Examples of parallel pieces of information are portions of text that have the same agent (=grammatical subject), or the same acted upon (=grammatical object), or involve the same action (=content verb). Such extraction of information is currently only possible from texts in restricted domains. This is due to the fact that commonly used mtchods for information extraction crucially depend on manually acquired, domain specific world knowledge. Consequently, there are large and growing bodies of texts that contain valuable pieces of information that cannot be accessed by standard techniques of information retrieval, because the latter are currently restricted to retrieval of whole documents.
One principal reason why current parsing technology fails to achieve the accuracy required for large-scale applications to unrestricted text is the well-known observation in the art that the performance of parsers degrades as the length of input sentences increases. This is due to the fact that parsers target full sentences as the units to parse. As the length of a sentence increases, so does the combinatorial explosion of alternative ways to combine the well-formed substrings of a sentence that the parser has found.
In order to improve the coverage and accuracy of parsers for unrestricted text, a new divide and conquer strategy is emerging in parsing. The strategy involves the use of simple, finite state parsing techniques in a phase that is preparatory to ‘real’ parsing, which uses more complex techniques.

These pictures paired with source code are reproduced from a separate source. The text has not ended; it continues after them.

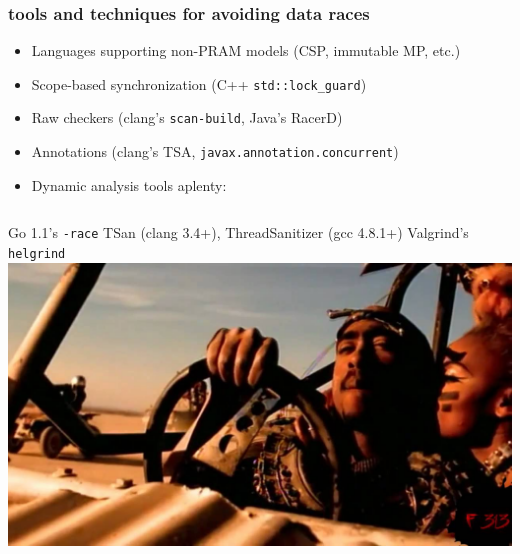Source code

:\documentclass{beamer}
\begin{document}
\begin{frame}
\frametitle{tools and techniques for avoiding data races}
\begin{itemize}
\item Languages supporting non-PRAM models (CSP, immutable MP, etc.)
\item Scope-based synchronization (C++ \texttt{std::lock\_guard})
\item Raw checkers (clang's {\texttt{scan-build}}, Java's RacerD)
\item Annotations (clang's TSA, {\texttt{javax.annotation.concurrent}})
\item Dynamic analysis tools aplenty:
\end{itemize}
\vfill
\begin{columns}
Go 1.1's \texttt{-race}
\vfill
TSan (clang 3.4+), ThreadSanitizer (gcc 4.8.1+)
\vfill
Valgrind's \texttt{helgrind}
\includegraphics[width=1\textwidth]{maxresdefault.jpg}
\end{columns}
\end{frame}
\end{document}
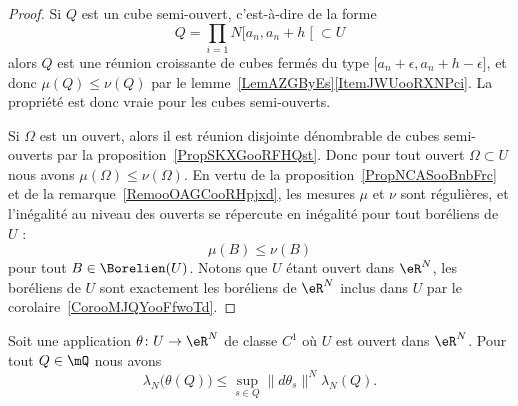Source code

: \begin{proof}
	Si \( Q\) est un cube semi-ouvert, c'est-à-dire de la forme
	\begin{equation}
		Q=\prod_{i=1}N\mathopen[ a_n , a_n+h \mathclose[\subset U
	\end{equation}
	alors \( Q\) est une réunion croissante de cubes fermés du type \( \mathopen[ a_n+\epsilon , a_n+h-\epsilon \mathclose]\), et donc \( \mu(Q)\leq \nu(Q)\) par le lemme~\ref{LemAZGByEs}\ref{ItemJWUooRXNPci}. La propriété est donc vraie pour les cubes semi-ouverts.

	Si \( \Omega\) est un ouvert, alors il est réunion disjointe dénombrable de cubes semi-ouverts par la proposition~\ref{PropSKXGooRFHQst}. Donc pour tout ouvert \( \Omega\subset U\) nous avons \( \mu(\Omega)\leq\nu(\Omega)\). En vertu de la proposition~\ref{PropNCASooBnbFrc} et de la remarque~\ref{RemooOAGCooRHpjxd}, les mesures \( \mu\) et \( \nu\) sont régulières, et l'inégalité au niveau des ouverts se répercute en inégalité pour tout boréliens de \( U\) :
	\begin{equation}
		\mu(B)\leq \nu(B)
	\end{equation}
	pour tout \( B\in\Borelien(U)\). Notons que \( U\) étant ouvert dans \( \eR^N\), les boréliens de \( U\) sont exactement les boréliens de \( \eR^N\) inclus dans \( U\) par le corolaire~\ref{CorooMJQYooFfwoTd}.
\end{proof}

\begin{lemma}      \label{LemooJCEDooBRyjRg}
	Soit une application \( \theta\colon U\to \eR^N\) de classe \( C^1\) où \( U\) est ouvert dans \( \eR^N\). Pour tout \( Q\in\mQ\) nous avons
	\begin{equation}
		\lambda_N\big( \theta(Q) \big)\leq\sup_{s\in Q}\| d\theta_s \|^N\lambda_N(Q).
	\end{equation}
\end{lemma}

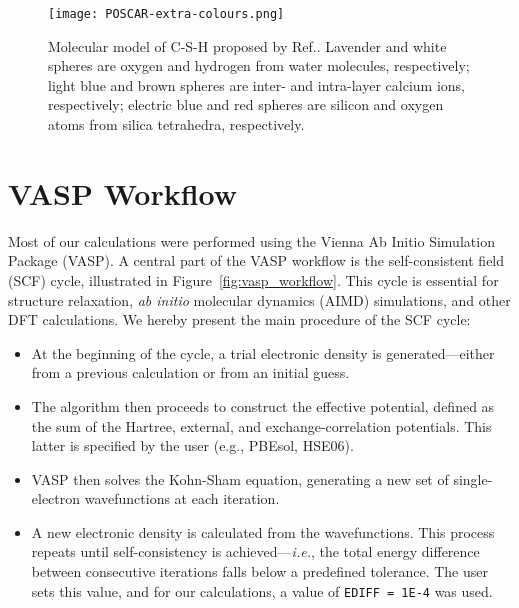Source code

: \begin{figure}[h]
    \centering
    \texttt{[image: POSCAR-extra-colours.png]}
    \caption{Molecular model of C-S-H proposed by Ref.\supercite{Pellenq2009}. Lavender and white spheres are oxygen and hydrogen from water molecules, respectively; light blue and brown spheres are inter- and intra-layer calcium ions, respectively; electric blue and red spheres are silicon and oxygen atoms from silica tetrahedra, respectively.}
    \label{fig:csh_structure}
\end{figure}

\section{VASP Workflow}
Most of our calculations were performed using the Vienna Ab Initio Simulation Package (VASP). A central part of the VASP workflow is the self-consistent field (SCF) cycle, illustrated in Figure~\ref{fig:vasp_workflow}. This cycle is essential for structure relaxation, \emph{ab initio} molecular dynamics (AIMD) simulations, and other DFT calculations. We hereby present the main procedure of the SCF cycle:

\begin{itemize}
    \item At the beginning of the cycle, a trial electronic density is generated---either from a previous calculation or from an initial guess. 
    \item The algorithm then proceeds to construct the effective potential, defined as the sum of the Hartree, external, and exchange-correlation potentials. This latter is specified by the user (e.g., PBEsol, HSE06).
    \item VASP then solves the Kohn-Sham equation, generating a new set of single-electron wavefunctions at each iteration. 
    \item A new electronic density is calculated from the wavefunctions. This process repeats until self-consistency is achieved---\emph{i.e.}, the total energy difference between consecutive iterations falls below a predefined tolerance. The user sets this value, and for our calculations, a value of \texttt{EDIFF = 1E-4} was used. 
\end{itemize}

The object of the preparatory stage is to partition text exhaustively into a sequence of units referred to as chunks or segments, in order to facilitate and improve later processing.
Clause segmentation is emerging as a recognized problem area. However, there is no agreement among practitioners in the field on the definition of the clauses that should result from clause segmentation, or on terminology. Units that are clauses or ‘clause like’ are referred to by many different names.

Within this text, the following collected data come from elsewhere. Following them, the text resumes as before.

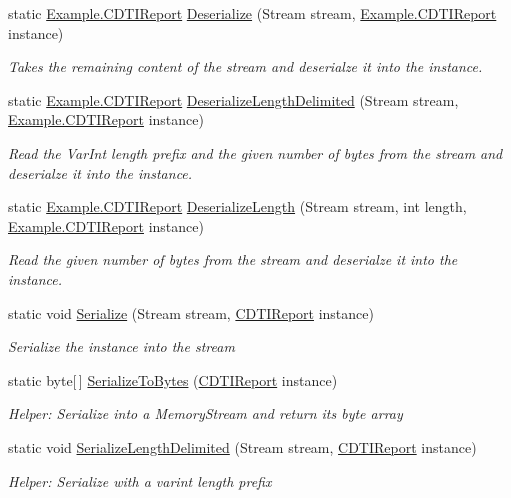 \begin{DoxyCompactItemize}
static \hyperlink{class_example_1_1_c_d_t_i_report}{Example.\+C\+D\+T\+I\+Report} \hyperlink{class_example_1_1_c_d_t_i_report_a3259ef658ecda5587d8f394849544307}{Deserialize} (Stream stream, \hyperlink{class_example_1_1_c_d_t_i_report}{Example.\+C\+D\+T\+I\+Report} instance)
\begin{DoxyCompactList}\small\item\em Takes the remaining content of the stream and deserialze it into the instance.\end{DoxyCompactList}\item 
static \hyperlink{class_example_1_1_c_d_t_i_report}{Example.\+C\+D\+T\+I\+Report} \hyperlink{class_example_1_1_c_d_t_i_report_a837fd35c86c5ecd43a9ec5b149a37c2b}{Deserialize\+Length\+Delimited} (Stream stream, \hyperlink{class_example_1_1_c_d_t_i_report}{Example.\+C\+D\+T\+I\+Report} instance)
\begin{DoxyCompactList}\small\item\em Read the Var\+Int length prefix and the given number of bytes from the stream and deserialze it into the instance.\end{DoxyCompactList}\item 
static \hyperlink{class_example_1_1_c_d_t_i_report}{Example.\+C\+D\+T\+I\+Report} \hyperlink{class_example_1_1_c_d_t_i_report_a6842f35b509032e593cac6721c53dc3f}{Deserialize\+Length} (Stream stream, int length, \hyperlink{class_example_1_1_c_d_t_i_report}{Example.\+C\+D\+T\+I\+Report} instance)
\begin{DoxyCompactList}\small\item\em Read the given number of bytes from the stream and deserialze it into the instance.\end{DoxyCompactList}\item 
static void \hyperlink{class_example_1_1_c_d_t_i_report_aa35a297b34ae5b717ad4a35b3d43dfaf}{Serialize} (Stream stream, \hyperlink{class_example_1_1_c_d_t_i_report}{C\+D\+T\+I\+Report} instance)
\begin{DoxyCompactList}\small\item\em Serialize the instance into the stream\end{DoxyCompactList}\item 
static byte\mbox{[}$\,$\mbox{]} \hyperlink{class_example_1_1_c_d_t_i_report_a45ad424e439e8f5cea9306fdf40886ba}{Serialize\+To\+Bytes} (\hyperlink{class_example_1_1_c_d_t_i_report}{C\+D\+T\+I\+Report} instance)
\begin{DoxyCompactList}\small\item\em Helper\+: Serialize into a Memory\+Stream and return its byte array\end{DoxyCompactList}\item 
static void \hyperlink{class_example_1_1_c_d_t_i_report_a587ec4906faa62164e4dd7106ab43172}{Serialize\+Length\+Delimited} (Stream stream, \hyperlink{class_example_1_1_c_d_t_i_report}{C\+D\+T\+I\+Report} instance)
\begin{DoxyCompactList}\small\item\em Helper\+: Serialize with a varint length prefix\end{DoxyCompactList}\end{DoxyCompactItemize}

For the purpose of the discussion in this background section, a simple clause is a unit of information that roughly corresponds to a simple proposition, or fact. Current information retrieval technology is not based on clauses as units of information that can be used in rapid creation of databases of reported facts, that involve agents and actions of interest to end-users of information systems. An important motivation for clause segmentation is that it enables automatic recognition of basic grammatical relations within clauses (subject, object, etc). Because of this, clause segmentation makes it possible for later processes to determine which pieces of text exhibit lexical, constructional and semantic parallelism of information.
Existing methods for identifying clauses and segmenting text into clauses rely on first finding phrases within sentences, such as noun phrases and other phrases, before finding clause units within sentences. When clause units have been found, they make it possible to determine clause boundaries, i.e. where a clause begins and ends.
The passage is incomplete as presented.